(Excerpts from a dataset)
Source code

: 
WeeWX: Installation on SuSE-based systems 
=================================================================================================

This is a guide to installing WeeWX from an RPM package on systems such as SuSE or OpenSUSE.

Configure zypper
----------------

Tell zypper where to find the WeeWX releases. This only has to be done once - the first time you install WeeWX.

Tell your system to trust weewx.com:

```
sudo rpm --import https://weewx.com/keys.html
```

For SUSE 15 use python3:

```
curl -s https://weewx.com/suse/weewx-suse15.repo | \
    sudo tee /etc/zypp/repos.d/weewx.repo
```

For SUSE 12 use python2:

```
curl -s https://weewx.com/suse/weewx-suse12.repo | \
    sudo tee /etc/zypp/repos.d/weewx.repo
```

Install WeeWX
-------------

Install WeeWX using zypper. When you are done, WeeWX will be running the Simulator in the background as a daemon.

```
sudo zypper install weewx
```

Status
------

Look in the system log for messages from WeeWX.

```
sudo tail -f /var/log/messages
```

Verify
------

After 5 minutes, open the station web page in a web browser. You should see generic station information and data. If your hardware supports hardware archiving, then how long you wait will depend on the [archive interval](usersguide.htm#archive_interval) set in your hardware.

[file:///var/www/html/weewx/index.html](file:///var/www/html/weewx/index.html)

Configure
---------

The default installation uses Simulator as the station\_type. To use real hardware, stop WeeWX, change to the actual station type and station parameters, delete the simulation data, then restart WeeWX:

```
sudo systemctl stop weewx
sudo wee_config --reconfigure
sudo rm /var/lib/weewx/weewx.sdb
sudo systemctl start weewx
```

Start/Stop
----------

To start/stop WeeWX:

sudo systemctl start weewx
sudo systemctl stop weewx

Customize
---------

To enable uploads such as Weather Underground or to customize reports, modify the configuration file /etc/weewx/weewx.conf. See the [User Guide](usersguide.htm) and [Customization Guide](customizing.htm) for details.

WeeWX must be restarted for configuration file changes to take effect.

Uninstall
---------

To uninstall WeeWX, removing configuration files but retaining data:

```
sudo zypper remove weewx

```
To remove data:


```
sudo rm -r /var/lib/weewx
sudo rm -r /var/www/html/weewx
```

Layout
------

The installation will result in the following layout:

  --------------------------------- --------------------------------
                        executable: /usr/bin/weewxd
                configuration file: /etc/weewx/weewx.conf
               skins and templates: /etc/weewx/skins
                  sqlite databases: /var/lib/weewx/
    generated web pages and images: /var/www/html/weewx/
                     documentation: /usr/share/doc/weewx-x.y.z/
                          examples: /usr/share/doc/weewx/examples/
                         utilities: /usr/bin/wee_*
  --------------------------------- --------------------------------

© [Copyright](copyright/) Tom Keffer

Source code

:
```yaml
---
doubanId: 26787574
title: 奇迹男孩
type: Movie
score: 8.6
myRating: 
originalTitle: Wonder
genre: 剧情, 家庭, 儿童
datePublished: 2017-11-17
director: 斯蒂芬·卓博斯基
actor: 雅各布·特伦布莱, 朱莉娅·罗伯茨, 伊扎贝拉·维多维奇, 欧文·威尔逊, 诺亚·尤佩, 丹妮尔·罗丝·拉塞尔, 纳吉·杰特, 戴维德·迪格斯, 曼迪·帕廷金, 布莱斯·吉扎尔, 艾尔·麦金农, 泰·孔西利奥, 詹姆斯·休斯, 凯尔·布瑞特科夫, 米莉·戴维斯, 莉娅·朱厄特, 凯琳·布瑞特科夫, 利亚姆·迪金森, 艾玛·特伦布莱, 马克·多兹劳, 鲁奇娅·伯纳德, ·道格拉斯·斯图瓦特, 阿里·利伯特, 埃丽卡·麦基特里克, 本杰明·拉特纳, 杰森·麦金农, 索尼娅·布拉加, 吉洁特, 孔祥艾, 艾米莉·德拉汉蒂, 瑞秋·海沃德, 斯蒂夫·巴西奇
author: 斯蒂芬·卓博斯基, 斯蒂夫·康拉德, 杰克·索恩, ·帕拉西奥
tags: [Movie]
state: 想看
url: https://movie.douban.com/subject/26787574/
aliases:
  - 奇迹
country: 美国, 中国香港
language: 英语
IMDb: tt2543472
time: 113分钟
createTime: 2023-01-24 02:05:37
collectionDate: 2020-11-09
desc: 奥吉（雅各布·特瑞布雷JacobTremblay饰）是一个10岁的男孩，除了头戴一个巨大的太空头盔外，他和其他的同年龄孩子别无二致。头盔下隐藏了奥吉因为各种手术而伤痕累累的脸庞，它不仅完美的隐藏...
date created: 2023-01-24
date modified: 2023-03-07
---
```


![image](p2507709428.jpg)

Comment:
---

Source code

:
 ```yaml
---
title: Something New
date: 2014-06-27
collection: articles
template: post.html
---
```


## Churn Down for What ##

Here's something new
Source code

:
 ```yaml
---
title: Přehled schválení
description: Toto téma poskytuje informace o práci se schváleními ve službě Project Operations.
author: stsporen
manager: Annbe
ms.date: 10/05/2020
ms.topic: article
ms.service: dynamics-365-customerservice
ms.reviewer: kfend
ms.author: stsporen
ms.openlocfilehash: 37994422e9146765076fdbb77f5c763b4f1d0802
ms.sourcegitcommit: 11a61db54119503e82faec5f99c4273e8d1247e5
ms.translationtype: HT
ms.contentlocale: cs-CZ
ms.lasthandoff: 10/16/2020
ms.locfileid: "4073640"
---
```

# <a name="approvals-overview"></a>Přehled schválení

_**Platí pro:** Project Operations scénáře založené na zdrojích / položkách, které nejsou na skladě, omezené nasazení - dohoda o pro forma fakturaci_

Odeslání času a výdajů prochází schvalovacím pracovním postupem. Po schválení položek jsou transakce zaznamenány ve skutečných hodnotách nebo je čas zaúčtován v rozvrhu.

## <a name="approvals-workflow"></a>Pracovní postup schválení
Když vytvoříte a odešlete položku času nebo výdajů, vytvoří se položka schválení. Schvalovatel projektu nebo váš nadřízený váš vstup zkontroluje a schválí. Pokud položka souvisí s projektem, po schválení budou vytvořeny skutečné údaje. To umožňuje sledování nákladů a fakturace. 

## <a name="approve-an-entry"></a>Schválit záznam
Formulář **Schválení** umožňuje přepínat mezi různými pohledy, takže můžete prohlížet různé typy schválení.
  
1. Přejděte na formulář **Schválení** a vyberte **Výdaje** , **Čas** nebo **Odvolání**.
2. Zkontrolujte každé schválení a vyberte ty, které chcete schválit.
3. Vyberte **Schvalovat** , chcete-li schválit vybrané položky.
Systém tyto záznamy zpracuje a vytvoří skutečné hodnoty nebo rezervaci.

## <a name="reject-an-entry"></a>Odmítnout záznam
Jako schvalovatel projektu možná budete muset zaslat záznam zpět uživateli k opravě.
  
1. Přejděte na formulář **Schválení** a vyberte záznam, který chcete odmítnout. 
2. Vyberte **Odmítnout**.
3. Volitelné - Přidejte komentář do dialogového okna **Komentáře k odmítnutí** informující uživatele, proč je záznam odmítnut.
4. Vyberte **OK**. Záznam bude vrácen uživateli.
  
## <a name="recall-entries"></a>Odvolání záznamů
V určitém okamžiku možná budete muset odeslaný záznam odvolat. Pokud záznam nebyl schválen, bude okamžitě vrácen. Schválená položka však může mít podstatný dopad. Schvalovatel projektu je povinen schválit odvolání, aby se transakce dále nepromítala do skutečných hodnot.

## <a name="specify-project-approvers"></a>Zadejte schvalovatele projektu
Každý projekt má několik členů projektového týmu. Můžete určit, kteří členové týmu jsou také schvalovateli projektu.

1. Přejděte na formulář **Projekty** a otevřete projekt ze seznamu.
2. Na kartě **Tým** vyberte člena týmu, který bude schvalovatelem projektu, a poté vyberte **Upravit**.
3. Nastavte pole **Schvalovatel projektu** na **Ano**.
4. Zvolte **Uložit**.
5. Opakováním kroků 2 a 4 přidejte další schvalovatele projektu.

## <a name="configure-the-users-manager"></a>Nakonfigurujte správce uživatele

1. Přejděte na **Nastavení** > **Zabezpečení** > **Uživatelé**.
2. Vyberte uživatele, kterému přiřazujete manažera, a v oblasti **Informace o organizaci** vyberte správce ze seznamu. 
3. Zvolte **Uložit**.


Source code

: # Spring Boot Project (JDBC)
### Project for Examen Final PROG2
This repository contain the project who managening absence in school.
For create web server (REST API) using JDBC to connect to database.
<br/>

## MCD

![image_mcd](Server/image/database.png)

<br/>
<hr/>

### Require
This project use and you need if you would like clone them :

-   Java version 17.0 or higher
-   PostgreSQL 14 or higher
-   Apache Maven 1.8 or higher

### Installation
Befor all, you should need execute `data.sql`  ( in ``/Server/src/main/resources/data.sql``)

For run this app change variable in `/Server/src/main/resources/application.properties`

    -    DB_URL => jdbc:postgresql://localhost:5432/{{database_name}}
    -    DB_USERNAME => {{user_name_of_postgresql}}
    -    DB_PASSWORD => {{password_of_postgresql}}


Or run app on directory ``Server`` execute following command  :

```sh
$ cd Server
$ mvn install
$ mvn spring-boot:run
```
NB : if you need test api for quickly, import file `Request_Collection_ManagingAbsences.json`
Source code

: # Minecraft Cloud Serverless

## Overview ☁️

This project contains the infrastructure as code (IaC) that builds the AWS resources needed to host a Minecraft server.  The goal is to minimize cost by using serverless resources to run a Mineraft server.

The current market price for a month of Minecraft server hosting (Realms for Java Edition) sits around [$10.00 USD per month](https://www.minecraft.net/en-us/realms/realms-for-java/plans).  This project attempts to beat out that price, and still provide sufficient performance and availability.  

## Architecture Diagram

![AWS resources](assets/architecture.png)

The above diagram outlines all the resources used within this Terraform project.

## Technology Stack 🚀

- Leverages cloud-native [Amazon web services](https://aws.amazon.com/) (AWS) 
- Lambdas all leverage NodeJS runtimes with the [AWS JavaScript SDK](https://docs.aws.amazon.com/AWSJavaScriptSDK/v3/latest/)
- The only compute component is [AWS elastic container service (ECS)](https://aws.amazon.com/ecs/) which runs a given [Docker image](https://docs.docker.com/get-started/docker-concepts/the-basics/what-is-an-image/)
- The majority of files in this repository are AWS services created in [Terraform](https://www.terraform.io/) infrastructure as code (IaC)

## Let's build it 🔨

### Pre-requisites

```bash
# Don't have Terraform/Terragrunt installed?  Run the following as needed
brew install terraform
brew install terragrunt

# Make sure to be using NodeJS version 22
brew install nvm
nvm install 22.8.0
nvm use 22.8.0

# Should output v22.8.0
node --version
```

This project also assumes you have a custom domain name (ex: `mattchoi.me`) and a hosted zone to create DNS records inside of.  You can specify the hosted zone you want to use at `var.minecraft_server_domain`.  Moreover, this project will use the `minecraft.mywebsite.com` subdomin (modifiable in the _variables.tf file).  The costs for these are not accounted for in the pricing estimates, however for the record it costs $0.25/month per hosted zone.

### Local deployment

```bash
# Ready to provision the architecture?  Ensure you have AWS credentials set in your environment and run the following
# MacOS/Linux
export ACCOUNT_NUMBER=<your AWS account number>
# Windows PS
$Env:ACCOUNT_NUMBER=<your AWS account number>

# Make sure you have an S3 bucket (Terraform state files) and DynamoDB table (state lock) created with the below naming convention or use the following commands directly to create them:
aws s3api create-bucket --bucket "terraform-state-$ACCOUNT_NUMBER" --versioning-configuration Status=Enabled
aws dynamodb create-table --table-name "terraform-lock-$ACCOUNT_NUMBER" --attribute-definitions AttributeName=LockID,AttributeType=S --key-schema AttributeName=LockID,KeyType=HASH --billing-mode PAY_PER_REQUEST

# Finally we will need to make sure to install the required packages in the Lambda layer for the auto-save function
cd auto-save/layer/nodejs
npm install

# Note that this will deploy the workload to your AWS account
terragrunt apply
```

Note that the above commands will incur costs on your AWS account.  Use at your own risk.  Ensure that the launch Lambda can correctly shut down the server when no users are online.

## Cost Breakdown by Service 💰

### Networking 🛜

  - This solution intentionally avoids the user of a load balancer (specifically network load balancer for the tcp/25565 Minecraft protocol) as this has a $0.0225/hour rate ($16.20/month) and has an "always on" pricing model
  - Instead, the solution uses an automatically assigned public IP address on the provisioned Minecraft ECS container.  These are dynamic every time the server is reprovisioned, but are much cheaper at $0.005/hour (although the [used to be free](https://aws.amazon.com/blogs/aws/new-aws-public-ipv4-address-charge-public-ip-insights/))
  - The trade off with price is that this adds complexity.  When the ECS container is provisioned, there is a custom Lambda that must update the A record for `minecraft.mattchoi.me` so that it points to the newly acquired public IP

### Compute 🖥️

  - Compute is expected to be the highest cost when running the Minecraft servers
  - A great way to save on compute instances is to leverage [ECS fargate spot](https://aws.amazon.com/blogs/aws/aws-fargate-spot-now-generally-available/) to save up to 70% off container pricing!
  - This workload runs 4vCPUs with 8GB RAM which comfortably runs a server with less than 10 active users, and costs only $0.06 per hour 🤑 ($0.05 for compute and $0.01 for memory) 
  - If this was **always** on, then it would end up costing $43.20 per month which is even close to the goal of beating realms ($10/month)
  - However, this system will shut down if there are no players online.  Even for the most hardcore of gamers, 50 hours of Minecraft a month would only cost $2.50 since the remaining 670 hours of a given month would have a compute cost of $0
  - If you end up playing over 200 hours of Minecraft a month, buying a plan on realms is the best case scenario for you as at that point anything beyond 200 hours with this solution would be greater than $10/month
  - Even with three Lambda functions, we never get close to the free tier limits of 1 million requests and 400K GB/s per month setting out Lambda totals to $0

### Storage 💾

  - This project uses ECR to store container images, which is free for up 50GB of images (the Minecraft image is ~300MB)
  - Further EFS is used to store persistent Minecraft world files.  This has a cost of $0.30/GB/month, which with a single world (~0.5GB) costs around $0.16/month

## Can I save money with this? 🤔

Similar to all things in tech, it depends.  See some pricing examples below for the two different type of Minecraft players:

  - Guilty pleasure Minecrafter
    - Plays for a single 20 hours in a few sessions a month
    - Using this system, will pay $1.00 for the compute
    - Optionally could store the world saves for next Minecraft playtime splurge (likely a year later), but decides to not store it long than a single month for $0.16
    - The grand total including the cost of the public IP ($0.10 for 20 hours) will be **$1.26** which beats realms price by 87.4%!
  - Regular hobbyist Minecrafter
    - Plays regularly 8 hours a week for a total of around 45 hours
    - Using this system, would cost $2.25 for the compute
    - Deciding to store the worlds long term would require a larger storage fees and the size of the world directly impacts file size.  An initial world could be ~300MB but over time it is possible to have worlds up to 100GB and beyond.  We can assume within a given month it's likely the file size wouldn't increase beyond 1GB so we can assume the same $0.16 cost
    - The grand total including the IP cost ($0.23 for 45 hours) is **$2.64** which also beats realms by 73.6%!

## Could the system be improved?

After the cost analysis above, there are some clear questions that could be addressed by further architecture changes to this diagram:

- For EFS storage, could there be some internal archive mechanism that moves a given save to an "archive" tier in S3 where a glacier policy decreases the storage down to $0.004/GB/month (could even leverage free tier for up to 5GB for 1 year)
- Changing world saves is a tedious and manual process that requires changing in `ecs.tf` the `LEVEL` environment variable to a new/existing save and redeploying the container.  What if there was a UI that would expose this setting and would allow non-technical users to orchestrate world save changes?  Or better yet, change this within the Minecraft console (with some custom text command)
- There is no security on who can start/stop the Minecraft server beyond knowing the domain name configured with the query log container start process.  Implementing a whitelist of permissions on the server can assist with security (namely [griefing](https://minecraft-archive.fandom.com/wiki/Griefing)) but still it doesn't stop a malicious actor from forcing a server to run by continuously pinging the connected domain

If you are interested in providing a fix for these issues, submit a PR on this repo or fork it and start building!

▶ **ACTIVITY**
If a line above holds the string "below", copy it out.

▶ **RESULT**
# Make sure you have an S3 bucket (Terraform state files) and DynamoDB table (state lock) created with the below naming convention or use the following commands directly to create them:
Similar to all things in tech, it depends.  See some pricing examples below for the two different type of Minecraft players:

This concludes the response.